К продавщице подбежала какая-то женщина и что-то ей шепнула. «В чем дело?» – спросил я. «Война с немцами», – ответила мне продавщица.
Я пошел в магазин, купил хлеба и сахара. Что делать дальше? Ехать в Городище? А может быть, занятия на курсах будут продолжаться? И действительно, на следующий день мы еще занимались, а потом все рассыпалось. Поезда в сторону Баранович больше не ходили. Я сидел на квартире возле пивзавода. Минск бомбили и поджигали зажигалками, гражданской обороны я нигде не видел. Воздушные налеты не были уже для меня новостью, и я ждал, а чего, и сам не знаю. Наконец, я решился, и, собрав свои пожитки, осеннее пальто и подушки, направился на восток. Опыт польской компании уже научил меня, что идти надо не по шоссе, где неистовствуют немецкие летчики, а проселками. Кое-где мне удавалось проехать часть пути, и вот я уже в разрушенном Смоленске, где в продуктовый магазин входишь через витрину.

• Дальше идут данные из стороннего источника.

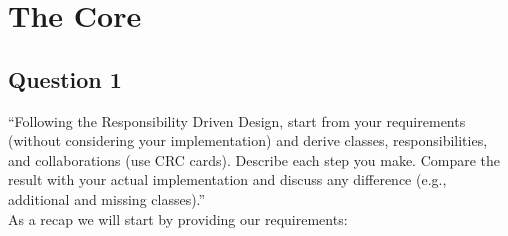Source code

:\chapter{The Core}
\section{Question 1}

``Following the Responsibility Driven Design, start from your requirements (without considering your implementation) and derive classes, responsibilities, and collaborations (use CRC cards). Describe each step you make. Compare the result with your actual implementation and discuss any difference (e.g., additional and missing classes).'' \\

\noindent As a recap we will start by providing our requirements: 
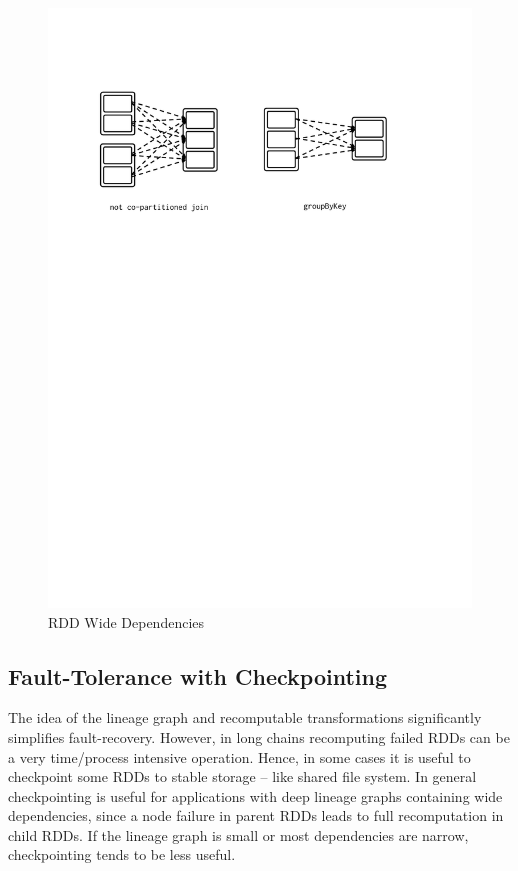 \begin{itemize}
\begin{figure}[p]
        \includegraphics[clip,trim=2cm 19.5cm 3.5cm 4cm]{wide-dep.pdf}
        \caption{RDD Wide Dependencies}
        \label{fig:sp:wide-dep}
    \end{figure}
\end{itemize}

\subsection{Fault-Tolerance with Checkpointing}
\label{sp:fault}

The idea of the lineage graph and recomputable transformations significantly simplifies fault-recovery. However, in long chains recomputing failed RDDs can be a very time/process intensive operation. Hence, in some cases it is useful to checkpoint some RDDs to stable storage -- like shared file system. In general checkpointing is useful for applications with deep lineage graphs containing wide dependencies, since a node failure in parent RDDs leads to full recomputation in child RDDs. If the lineage graph is small or most dependencies are narrow, checkpointing tends to be less useful. 

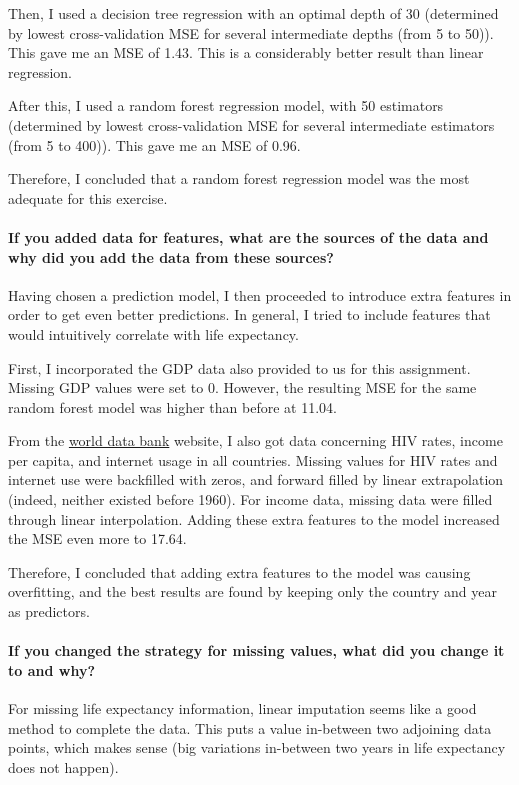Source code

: \documentclass[]{article}
\let\oldparagraph\paragraph
\renewcommand{\paragraph}[1]{\oldparagraph{#1}\mbox{}}
\begin{document}
Then, I used a decision tree regression with an optimal depth of 30 (determined by lowest cross-validation MSE for several intermediate depths (from 5 to 50)). This gave me an MSE of 1.43. This is a considerably better result than linear regression.

After this, I used a random forest regression model, with 50 estimators (determined by lowest cross-validation MSE for several intermediate estimators (from 5 to 400)). This gave me an MSE of 0.96.

Therefore, I concluded that a random forest regression model was the most adequate for this exercise.

\paragraph{If you added data for features, what are the sources of the data and why did you add the data from these sources?}

Having chosen a prediction model, I then proceeded to introduce extra features in order to get even better predictions. In general, I tried to include features that would intuitively correlate with life expectancy.

First, I incorporated the GDP data also provided to us for this assignment. Missing GDP values were set to 0. However, the resulting MSE for the same random forest model was higher than before at 11.04.

From the \href{http://data.worldbank.org/}{world data bank} website, I also got data concerning HIV rates, income per capita, and internet usage in all countries. Missing values for HIV rates and internet use were backfilled with zeros, and forward filled by linear extrapolation (indeed, neither existed before 1960). For income data, missing data were filled through linear interpolation. Adding these extra features to the model increased the MSE even more to 17.64.

Therefore, I concluded that adding extra features to the model was causing overfitting, and the best results are found by keeping only the country and year as predictors.

\paragraph{If you changed the strategy for missing values, what did you change it to and why?}

For missing life expectancy information, linear imputation seems like a good method to complete the data. This puts a value in-between two adjoining data points, which makes sense (big variations in-between two years in life expectancy does not happen).
\end{document}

Всё дальше и дальше увозили меня на восток эшелоны. Я, как и другие беженцы, удивился, когда нас не хотели прописывать в Орле, в Куйбышеве. Нам казалось, что мы так далеко от немцев. В конце концов я очутился в Средней Азии, в небольшом местечке Иолотань, устроился на работу старшим бухгалтером какой-то артели, которую вскоре ликвидировали. Приехавший принимать ликвидационный баланс из Туркменского коопсоюза посоветовал мне переехать к ним в Ашхабад. Мне было всё равно, и вот я уже в Ашхабаде, откуда меня направляют еще дальше, в Ташаузскую область. Из Ашхабада я лечу самолетом, под крыльями желтизна пустыни, одним словом, к черту на кулички. В Ташаузе меня принимают очень любезно и дают направление в артель на границе с Кара-Кумами.

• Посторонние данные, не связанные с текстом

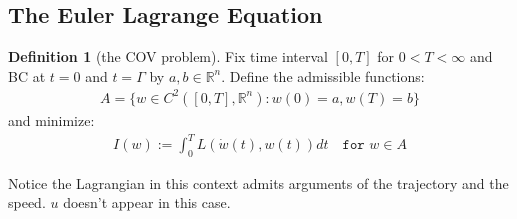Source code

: \documentclass[a4paper,11pt,oneside,fleqn]{book}
\theoremstyle{definition}
\newtheorem{definition}{Definition}[section]
\theoremstyle{remark}
\begin{document}
\subsection{The Euler Lagrange Equation}
\begin{definition}[the COV problem]
	Fix time interval $[0, T]$ for $0 < T < \infty$ and BC at $t = 0$ and $t = \Gamma$ by $a, b \in \mathbb{R}^n$. Define the admissible functions:
	\begin{align*}
		A = \bigg\{ w \in C^2([0, T], \mathbb{R}^n): w(0) = a, w(T) = b \bigg\}
	\end{align*}
	and minimize:
	\begin{align*}
		I(w):= \int_0^T L(\dot{w}(t), w(t)) dt \quad \texttt{for } w \in A
	\end{align*}
\end{definition}

Notice the Lagrangian in this context admits arguments of the trajectory and the speed. $u$ doesn't appear in this case. 
\end{document}
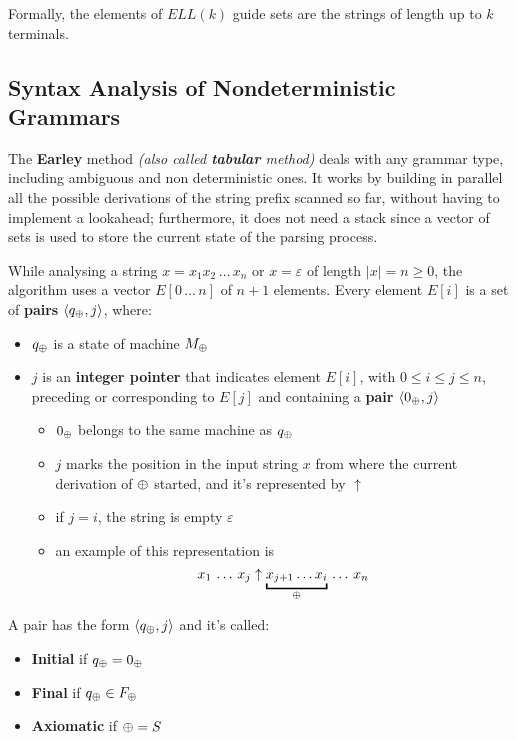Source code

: \documentclass[english]{article}
\begin{document}
Formally, the elements of \(\textit{ELL}(k)\) guide sets are the strings of length up to \(k\) terminals.

\subsection{Syntax Analysis of Nondeterministic Grammars}

The \textbf{Earley} method \textit{(also called \textbf{tabular} method)} deals with any grammar type, including ambiguous and non deterministic ones.
It works by building in parallel all the possible derivations of the string prefix scanned so far, without having to implement a lookahead;
furthermore, it does not need a stack since a vector of sets is used to store the current state of the parsing process.

\bigskip
While analysing a string \(x = x_1 x_2 \,\ldots\, x_n\) or \(x = \varepsilon\) of length \(|x| = n \geq 0\), the algorithm uses a vector \(E\left[ 0 \,\ldots\, n \right]\) of \(n+1\) elements.
Every element \(E[i]\) is a set of \textbf{pairs} \(\langle q_\oplus, j\rangle\), where:

\begin{itemize}
  \item \(q_\oplus\) is a state of machine \(M_\oplus\)
  \item \(j\) is an \textbf{integer pointer} that indicates element \(E[i]\), with \(0 \leq i \leq j \leq n\), preceding or corresponding to \(E[j]\) and containing a \textbf{pair} \(\langle 0_\oplus, j \rangle\)
        \begin{itemize}
          \item \(0_\oplus\) belongs to the same machine as \(q_\oplus\)
          \item \(j\) marks the position in the input string \(x\) from where the current derivation of \(\oplus\) started, and it's represented by \(\uparrow\)
          \item if \(j = i\), the string is empty \(\varepsilon\)
          \item an example of this representation is \[ x_1 \,\ldots\, x_j \uparrow \underbracket{x_{j+1}\ldots x_i}_{\genericchar} \,\ldots\, x_n \]
        \end{itemize}
\end{itemize}

A pair has the form \(\langle q_\oplus, j \rangle\) and it's called:
\begin{itemize}
  \item \textbf{Initial} if \(q_\oplus = 0_\oplus\)
  \item \textbf{Final} if \(q_\oplus \in F_\oplus\)
  \item \textbf{Axiomatic} if \(\oplus = S\)
\end{itemize}
\end{document}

Итак, я старший бухгалтер артели, где председателем т. Курбанов, почти безграмотный, но оборотистый человек. Приглядевшись малость, я без большого труда обнаруживаю беззастенчивое обкрадывание государства. Тут, в Тахте, наша артель объединяет и столовую, и пошив, и парикмахерскую, и еще какие-то мастерские. Работа ведется по лозунгу – немного государству, а остальное себе. Я пишу докладную в Ташауз, и вскоре оттуда приезжает главный бухгалтер. Кстати, это довольно культурный человек, из «бывших», в Ташаузскую область ссылали многих.

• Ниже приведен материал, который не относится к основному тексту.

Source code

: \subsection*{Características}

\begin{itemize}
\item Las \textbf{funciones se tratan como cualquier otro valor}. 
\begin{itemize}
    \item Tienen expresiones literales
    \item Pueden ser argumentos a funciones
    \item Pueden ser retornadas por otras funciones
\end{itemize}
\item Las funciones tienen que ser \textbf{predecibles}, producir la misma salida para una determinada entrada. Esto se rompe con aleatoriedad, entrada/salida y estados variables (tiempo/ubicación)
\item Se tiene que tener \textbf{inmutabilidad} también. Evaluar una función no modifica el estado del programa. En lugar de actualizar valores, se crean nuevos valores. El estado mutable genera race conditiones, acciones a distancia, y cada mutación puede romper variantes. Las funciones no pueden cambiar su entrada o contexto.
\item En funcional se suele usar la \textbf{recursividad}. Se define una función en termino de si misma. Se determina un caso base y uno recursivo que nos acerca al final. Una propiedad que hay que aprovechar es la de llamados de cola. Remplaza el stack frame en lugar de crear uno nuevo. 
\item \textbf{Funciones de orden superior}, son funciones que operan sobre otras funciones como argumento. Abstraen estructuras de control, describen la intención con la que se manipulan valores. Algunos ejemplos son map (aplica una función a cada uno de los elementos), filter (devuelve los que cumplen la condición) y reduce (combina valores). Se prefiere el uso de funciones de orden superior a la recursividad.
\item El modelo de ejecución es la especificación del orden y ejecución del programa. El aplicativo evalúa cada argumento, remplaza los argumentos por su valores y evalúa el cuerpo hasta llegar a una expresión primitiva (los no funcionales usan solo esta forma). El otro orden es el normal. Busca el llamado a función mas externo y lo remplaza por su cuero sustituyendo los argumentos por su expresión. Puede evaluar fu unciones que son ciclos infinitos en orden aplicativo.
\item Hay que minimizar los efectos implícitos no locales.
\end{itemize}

Главный бухгалтер говорит мне: «В общем, Вы, конечно, правы, но в условиях Средней Азии…» Я человек понятливый, и всё мне становится ясным. Вечером заглядывает ко мне председатель Курбанов.
С трогательной наивностью он говорит мне, что у него большая семья, и всем надо кушать. Он просто не понимает, чего я хочу. На следующий день у председателя режут барана. Это по поводу приезда чуть ли не прокурора Туркменской ССР.
Вот и попробуй сражаться за правду. Если не убьют, то тебя же и посадят. Я принимаю решение не глядеть по сторонам, а смотреть в бумажки и делать бухгалтерские проводки. Все довольны…
Курбанов как-то в беседе говорит мне: «Понимаешь, Москва, Сталин – 100% закона, здесь, 6000 километров от Москвы, есть 80% закона, яхши – хорошо».
Трудно было бы не согласиться со столь своеобразным пониманием морали и законности, тем паче, что Курбанов внедрял их в жизнь.
Две небольших улочки с каким-то хвостиком у хлопкозавода – вот всё, чем располагала Тахта, которая находилась в 25 километрах от Ташауза и рядом с пустыней.
Шумные базары по пятницам, толпы туркмен в черных папахах, горы арбузов и дынь, рыба, кипящая в котле с маслом, а затем недельная тишина и жара градусов 40. Возможно, что я так и прожил бы до конца войны в этом типичном медвежьем углу, если бы не призыв в трудармию. Один-единственный за всю войну. Я получаю повестку, будучи больным дизентерией. Появляется Курбанов и хочет, чтобы я отдал ему повестку, но я решаю сам пойти к военкому и, конечно, меня, больного, отправляют. До сих пор и сам не пойму, как я остался жив, переболев 6 месяцев жесточайшей дизентерией. Врач в госпитале сама безмерно удивлена, когда застает меня живым на утреннем обходе. Но я почему-то не умираю, а поднимаю бунт из-за белого хлеба, который нам выдают не пайкой, а кусочками. Это кое-кому выгодно, ведь булка белого хлеба на рынке стоит 700 рублей. Меня выписывают из госпиталя на все четыре стороны.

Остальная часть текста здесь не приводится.